Activity>
For the string "need", state how many lines of the data hold it. Give nothing besides the number.

####################

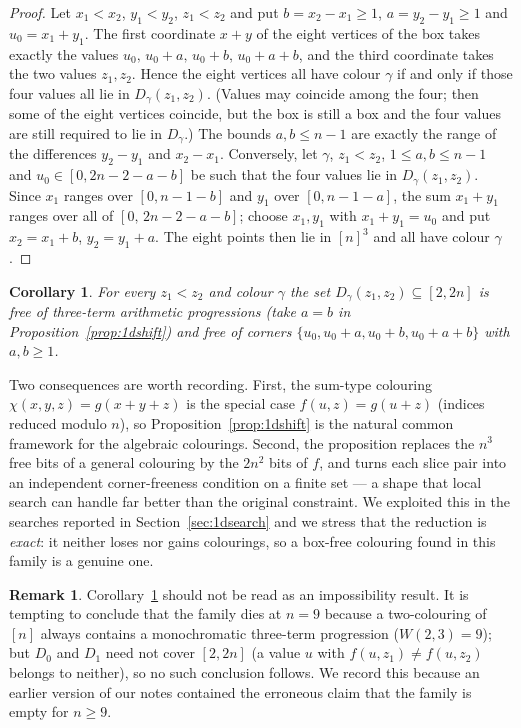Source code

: \documentclass[11pt]{article}
\newtheorem{corollary}[theorem]{Corollary}
\theoremstyle{definition}
\newtheorem{remark}[theorem]{Remark}
\begin{document}
\begin{proof}
Let $x_1<x_2$, $y_1<y_2$, $z_1<z_2$ and put $b=x_2-x_1\ge1$, $a=y_2-y_1\ge1$ and
$u_0=x_1+y_1$. The first coordinate $x+y$ of the eight vertices of the box takes exactly
the values $u_0,\,u_0+a,\,u_0+b,\,u_0+a+b$, and the third coordinate takes the two values
$z_1,z_2$. Hence the eight vertices all have colour $\gamma$ if and only if those four
values all lie in $D_\gamma(z_1,z_2)$. (Values may coincide among the four; then some of
the eight vertices coincide, but the box is still a box and the four values are still
required to lie in $D_\gamma$.)
The bounds $a,b\le n-1$ are exactly the range of the differences $y_2-y_1$ and $x_2-x_1$.
Conversely, let $\gamma$, $z_1<z_2$, $1\le a,b\le n-1$ and $u_0\in[0,2n-2-a-b]$ be such
that the four values lie in $D_\gamma(z_1,z_2)$. Since $x_1$ ranges over $[0,n-1-b]$ and
$y_1$ over $[0,n-1-a]$, the sum $x_1+y_1$ ranges over all of $[0,\,2n-2-a-b]$; choose
$x_1,y_1$ with $x_1+y_1=u_0$ and put $x_2=x_1+b$, $y_2=y_1+a$. The eight points then lie in
$[n]^3$ and all have colour $\gamma$.
\end{proof}

\begin{corollary}\label{cor:ap}
For every $z_1<z_2$ and colour $\gamma$ the set $D_\gamma(z_1,z_2)\subseteq[2,2n]$ is free
of three-term arithmetic progressions (take $a=b$ in Proposition~\ref{prop:1dshift}) and
free of corners $\{u_0,u_0+a,u_0+b,u_0+a+b\}$ with $a,b\ge1$.
\end{corollary}

Two consequences are worth recording. First, the sum-type colouring
$\chi(x,y,z)=g(x+y+z)$ is the special case $f(u,z)=g(u+z)$ (indices reduced modulo $n$),
so Proposition~\ref{prop:1dshift} is the natural common framework for the algebraic
colourings. Second, the proposition replaces the $n^3$ free bits of a general colouring by
the $2n^2$ bits of $f$, and turns each slice pair into an independent corner-freeness
condition on a finite set --- a shape that local search can handle far better than the
original constraint. We exploited this in the searches reported in
Section~\ref{sec:1dsearch} and we stress that the reduction is \emph{exact}: it neither
loses nor gains colourings, so a box-free colouring found in this family is a genuine one.

\begin{remark}
Corollary~\ref{cor:ap} should not be read as an impossibility result. It is tempting to
conclude that the family dies at $n=9$ because a two-colouring of $[n]$ always contains a
monochromatic three-term progression ($W(2,3)=9$); but $D_0$ and $D_1$ need not cover
$[2,2n]$ (a value $u$ with $f(u,z_1)\neq f(u,z_2)$ belongs to neither), so no such
conclusion follows. We record this because an earlier version of our notes contained the
erroneous claim that the family is empty for $n\ge9$.
\end{remark}
\end{document}
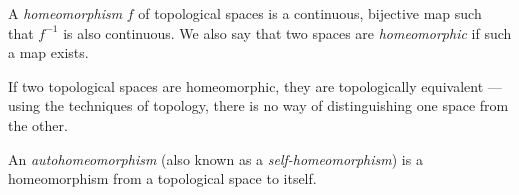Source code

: \documentclass[12pt]{article}
\begin{document}
A \emph{homeomorphism} $f$ of topological spaces is a continuous, bijective map such that $f^{-1}$ is also continuous. We also say that two spaces are \emph{homeomorphic} if such a map exists.

If two topological spaces are homeomorphic, they are topologically equivalent --- using the techniques of topology, there is no way of distinguishing one space from the other.

An \emph{autohomeomorphism} (also known as a \emph{self-homeomorphism}) is a 
homeomorphism from a topological space to itself.
\end{document}
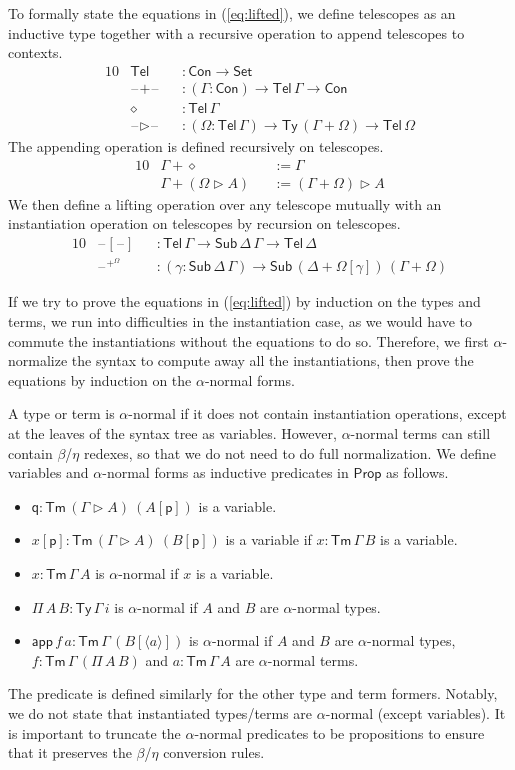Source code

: \documentclass[sigplan,10pt,anonymous,review]{acmart}\settopmatter{printfolios=true,printccs=false,printacmref=false}
\newcommand{\ra}{\rightarrow}
\newcommand{\Set}{\mathsf{Set}}
\newcommand{\Prop}{\mathsf{Prop}}
\newcommand{\Ty}{\mathsf{Ty}}
\newcommand{\Tm}{\mathsf{Tm}}
\newcommand{\Con}{\mathsf{Con}}
\newcommand{\Sub}{\mathsf{Sub}}
\newcommand{\Tel}{\mathsf{Tel}}
\newcommand{\p}{\mathsf{p}}
\newcommand{\q}{\mathsf{q}}
\newcommand{\ext}{\mathop{\triangleright}}
\newcommand{\app}{\mathsf{app}}
\newcommand{\blank}{\mathord{\hspace{1pt}\text{--}\hspace{1pt}}} %
\begin{document}
To formally state the equations in (\ref{eq:lifted}), we define telescopes as an
inductive type together with a recursive operation to append telescopes to
contexts.
\begin{alignat*}{10}
  & \Tel && : \Con\ra\Set \\
  & \blank+\blank && : (\Gamma:\Con)\ra\Tel\,\Gamma\ra\Con \\
  & \diamond && : \Tel\,\Gamma \\
  & \blank\ext\blank && : (\Omega:\Tel\,\Gamma)\ra\Ty\,(\Gamma+\Omega)\ra\Tel\,\Omega
\end{alignat*}
The appending operation is defined recursively on telescopes.
\begin{alignat*}{10}
  & \Gamma+\diamond && := \Gamma \\
  & \Gamma+(\Omega\ext A) && := (\Gamma+\Omega)\ext A
\end{alignat*}
We then define a lifting operation over any telescope mutually with an
instantiation operation on telescopes by recursion on telescopes.
\begin{alignat*}{10}
  & \blank[\blank] && : \Tel\,\Gamma\ra\Sub\,\Delta\,\Gamma\ra\Tel\,\Delta \\
  & \blank^{+^\Omega} && : (\gamma:\Sub\,\Delta\,\Gamma)\ra\Sub\,(\Delta+\Omega[\gamma])\,(\Gamma+\Omega)
\end{alignat*}

If we try to prove the equations in (\ref{eq:lifted}) by induction on the types
and terms, we run into difficulties in the instantiation case, as we would have
to commute the instantiations without the equations to do so. Therefore, we
first $\alpha$-normalize the syntax to compute away all the instantiations, then
prove the equations by induction on the $\alpha$-normal forms.

A type or term is $\alpha$-normal if it does not contain instantiation
operations, except at the leaves of the syntax tree as variables. However,
$\alpha$-normal terms can still contain $\beta$/$\eta$ redexes, so that we do
not need to do full normalization. We define variables and $\alpha$-normal forms
as inductive predicates in $\Prop$ as follows.
\begin{itemize}
  \item $\q:\Tm\,(\Gamma\ext A)\ (A[\p])$ is a variable.
  \item $x[\p]:\Tm\,(\Gamma\ext A)\ (B[\p])$ is a variable if $x:\Tm\,\Gamma\,B$
  is a variable.
  \item $x:\Tm\,\Gamma\,A$ is $\alpha$-normal if $x$ is a variable.
  \item $\Pi\,A\,B:\Ty\,\Gamma\,i$ is $\alpha$-normal if $A$ and $B$ are
  $\alpha$-normal types.
  \item $\app\,f\,a:\Tm\,\Gamma\,(B[\langle a \rangle])$ is $\alpha$-normal if
  $A$ and $B$ are $\alpha$-normal types, $f:\Tm\,\Gamma\,(\Pi\,A\,B)$ and
  $a:\Tm\,\Gamma\,A$ are $\alpha$-normal terms.
\end{itemize}
The predicate is defined similarly for the other type and term formers. Notably,
we do not state that instantiated types/terms are $\alpha$-normal (except variables). It is
important to truncate the $\alpha$-normal predicates to be propositions to
ensure that it preserves the $\beta$/$\eta$ conversion rules.
\end{document}
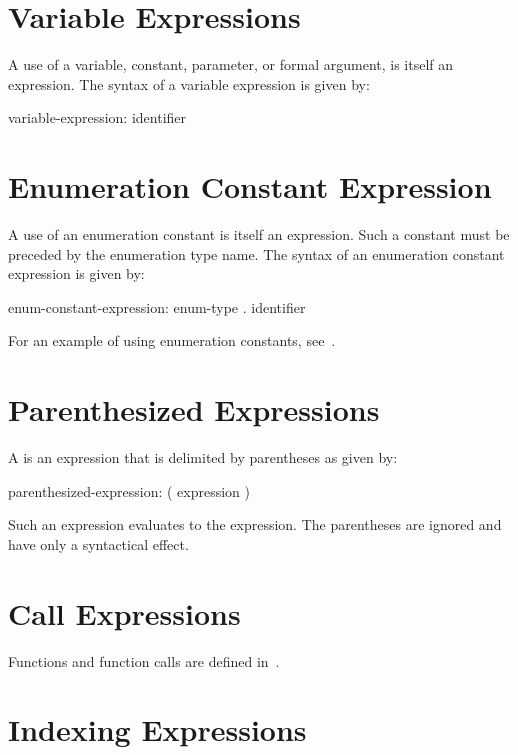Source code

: \section{Variable Expressions}
\label{Variable_Expressions}

A use of a variable, constant, parameter, or formal argument, is
itself an expression.  The syntax of a variable expression is given
by:
\begin{syntax}
variable-expression:
  identifier
\end{syntax}

\section{Enumeration Constant Expression}
\label{Enumeration_Constant_Expression}

A use of an enumeration constant is itself an expression.  Such a
constant must be preceded by the enumeration type name.  The syntax of
an enumeration constant expression is given by:
\begin{syntax}
enum-constant-expression:
  enum-type . identifier
\end{syntax}

For an example of using enumeration constants,
see~.

\section{Parenthesized Expressions}
\label{Parenthesized_Expressions}

A  is an expression that is delimited
by parentheses as given by:
\begin{syntax}
parenthesized-expression:
  ( expression )
\end{syntax}
Such an expression evaluates to the expression.  The parentheses are
ignored and have only a syntactical effect.

\section{Call Expressions}
\label{Call_Expressions}

Functions and function calls are defined in~.

\section{Indexing Expressions}
\label{Indexing_Expressions}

####################

Task answer>
2